On a sunny, calm and bright day, the Zambian flag waved at Julius Nyerere International Airport in Tanzania.
A few nimbus clouds were coming in from the Indian Ocean in the western part of the sky, a possible indication that rainfall would characterise the weather and consequently deny the local people a chance to witness the big occasion that was slated for their town, Dar-es-Salaam.
An entertainment package from various cultural groups awaited Zambia’s President Hakainde Hichilema who was expected to arrive in Tanzania’s capital city Dar-es-Salaam to hold bilateral talks and seek solutions on many issues that have been adversely affecting trade between the two countries.
Having been invited for a one day visit by Tanzanian President Samia Suluhu Hassan, this was Mr Hichilema’s first official visit to Tanzania since he was elected into office last year in August as Zambia’s seventh President.
Zambia and Tanzania have shared strong bilateral relations in trade, economic and political ties that date back to the 1960s.
The two countries are strategically located for both imports and exports to the rest of the world.
Just like Siamese twins, Zambia and Tanzania have had strong trade relations that have, beyond any shadow of doubt, proved beneficial for both sides economically.
The strong foundation between Zambia and Tanzania emanates from the founding fathers who were torch bearers and ensured the independence of the two countries.
No doubt, Julius Nyerere of Tanzania and Zambia’s Kenneth Kaunda enhanced the close relations that have resulted in massive economic, political and cultural freedom and advancement.
The two leaders laid a concrete foundation that culminated in the birth of Tanzania Zambia Railway (TAZARA).

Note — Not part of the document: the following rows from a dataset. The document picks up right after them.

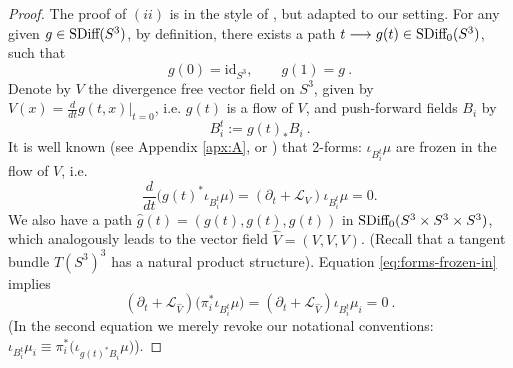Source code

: \documentclass[12pt]{article}
\numberwithin{equation}{section}
\newcommand{\no}{\noindent}
\begin{document}
\begin{proof}
\no The proof of $(ii)$ is in the style of 
\cite{Berger90, Mayer03}, but adapted to our setting. For any given $g\in \text{\rm SDiff}(S^3)$, by definition, there exists a path $t\longrightarrow g(t)\in \text{\rm SDiff}_0(S^3)$,
such that
\[
 g(0)=\text{id}_{S^3},\qquad g(1)=g\ .
\]
 Denote by $V$ the divergence free vector field on $S^3$, given by $V(x)=\frac{d}{dt} g(t,x)|_{t=0}$, i.e. $g(t)$ is a flow of $V$, and push-forward fields $B_i$ by 
\[
 B^t_i:=g(t)_\ast B_i\ .
\]
It is well known (see Appendix \ref{apx:A}, or \cite[p. 224]{Freedman91-2})
 that 2-forms: $\iota_{B^t_i}\mu$ are frozen in the flow of $V$, i.e.
\begin{equation}\label{eq:forms-frozen-in}
 \frac{d}{dt}\bigl(g(t)^\ast\iota_{B^t_i}\mu\bigr) =(\partial_t+\mathcal{L}_V) \iota_{B^t_i}\mu = 0.
\end{equation} 
We also have a path $\hat{g}(t)=(g(t),g(t),g(t))$ in $\text{\rm SDiff}_0(S^3\times S^3\times S^3)$, which analogously leads to the vector field $\hat{V}=(V,V,V)$. (Recall that a tangent bundle $T(S^3)^3$ has a natural product structure). Equation \eqref{eq:forms-frozen-in} implies
\begin{equation}\label{eq:forms-frozen-in2}
(\partial_t+\mathcal{L}_{\hat{V}}) \bigl(\pi^\ast_i\iota_{B^t_i}\mu\bigr)=(\partial_t+\mathcal{L}_{\hat{V}}) \iota_{B^t_i}\mu_i= 0\ .
\end{equation} 
(In the second equation we merely revoke our notational conventions: $\iota_{B^t_i}\mu_i\equiv\pi^\ast_i\bigl(\iota_{g(t)^\ast B_i}\mu\bigr)$).


\end{proof}
\end{document}
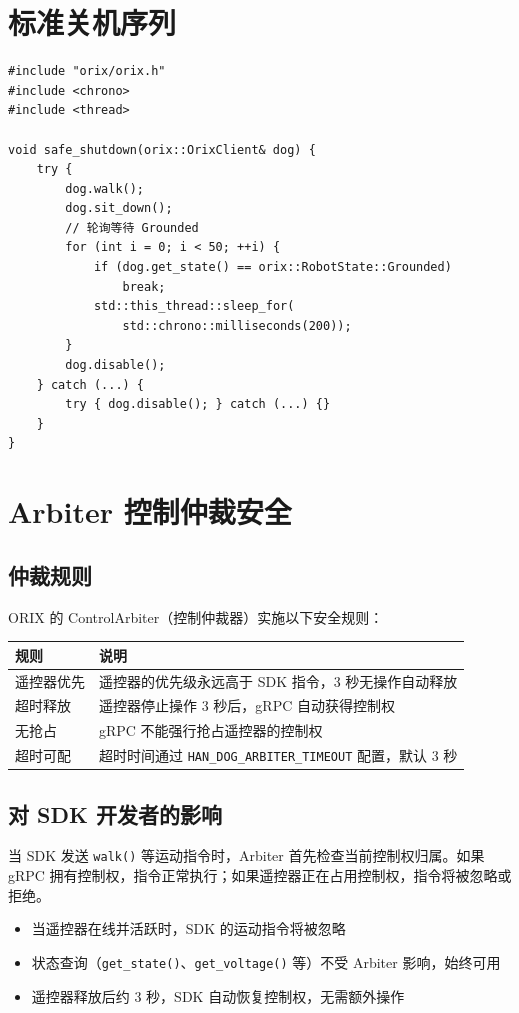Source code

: \documentclass[a4paper,11pt,openany]{book}
\begin{document}
\section{标准关机序列}

\begin{lstlisting}[style=cpp]
#include "orix/orix.h"
#include <chrono>
#include <thread>

void safe_shutdown(orix::OrixClient& dog) {
    try {
        dog.walk();
        dog.sit_down();
        // 轮询等待 Grounded
        for (int i = 0; i < 50; ++i) {
            if (dog.get_state() == orix::RobotState::Grounded)
                break;
            std::this_thread::sleep_for(
                std::chrono::milliseconds(200));
        }
        dog.disable();
    } catch (...) {
        try { dog.disable(); } catch (...) {}
    }
}
\end{lstlisting}

\section{Arbiter 控制仲裁安全}

\subsection{仲裁规则}

ORIX 的 ControlArbiter（控制仲裁器）实施以下安全规则：

\begin{longtable}{ll}
\toprule
规则 & 说明 \\
\midrule
\endhead
遥控器优先 & 遥控器的优先级永远高于 SDK 指令，3 秒无操作自动释放 \\
超时释放 & 遥控器停止操作 3 秒后，gRPC 自动获得控制权 \\
无抢占 & gRPC 不能强行抢占遥控器的控制权 \\
超时可配 & 超时时间通过 \texttt{HAN\_DOG\_ARBITER\_TIMEOUT} 配置，默认 3 秒 \\
\bottomrule
\end{longtable}

\subsection{对 SDK 开发者的影响}

当 SDK 发送 \texttt{walk()} 等运动指令时，Arbiter 首先检查当前控制权归属。如果 gRPC 拥有控制权，指令正常执行；如果遥控器正在占用控制权，指令将被忽略或拒绝。

\begin{itemize}[nosep]
  \item 当遥控器在线并活跃时，SDK 的运动指令将被忽略
  \item 状态查询（\texttt{get\_state()}、\texttt{get\_voltage()} 等）不受 Arbiter 影响，始终可用
  \item 遥控器释放后约 3 秒，SDK 自动恢复控制权，无需额外操作
\end{itemize}
\end{document}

The bi-national railway links the Southern Africa regional transport network to the Eastern Africa seaport of Dar-es-Salaam and offers both freight and passenger transportation services between and with Tanzania and Zambia
The goal of the project was to enhance economic and political strategies, provide a linkage not only by road, but also by rail.
It provided the best opportunities for the two countries to grow their economies.
Between 1970 and 1975, through an interest-free loan from China, Zambia and Tanzania managed to construct a 1,860 kilometer railway from Dar es Salaam in Tanzania to Kapiri Mposhi in Zambia.
Later in 1968, the two governments also constructed the Tanzania- Zambia Mafuta (TAZAMA) Pipeline that stretches 1,710 kilometers from the port of Dar-es-Salam to Indeni oil refineries in Ndola on the Copperbelt Province.
However, over the years, the TAZARA infrastructure has deteriorated while the pipeline at TAZAMA needs to be upgraded to improve its efficiency.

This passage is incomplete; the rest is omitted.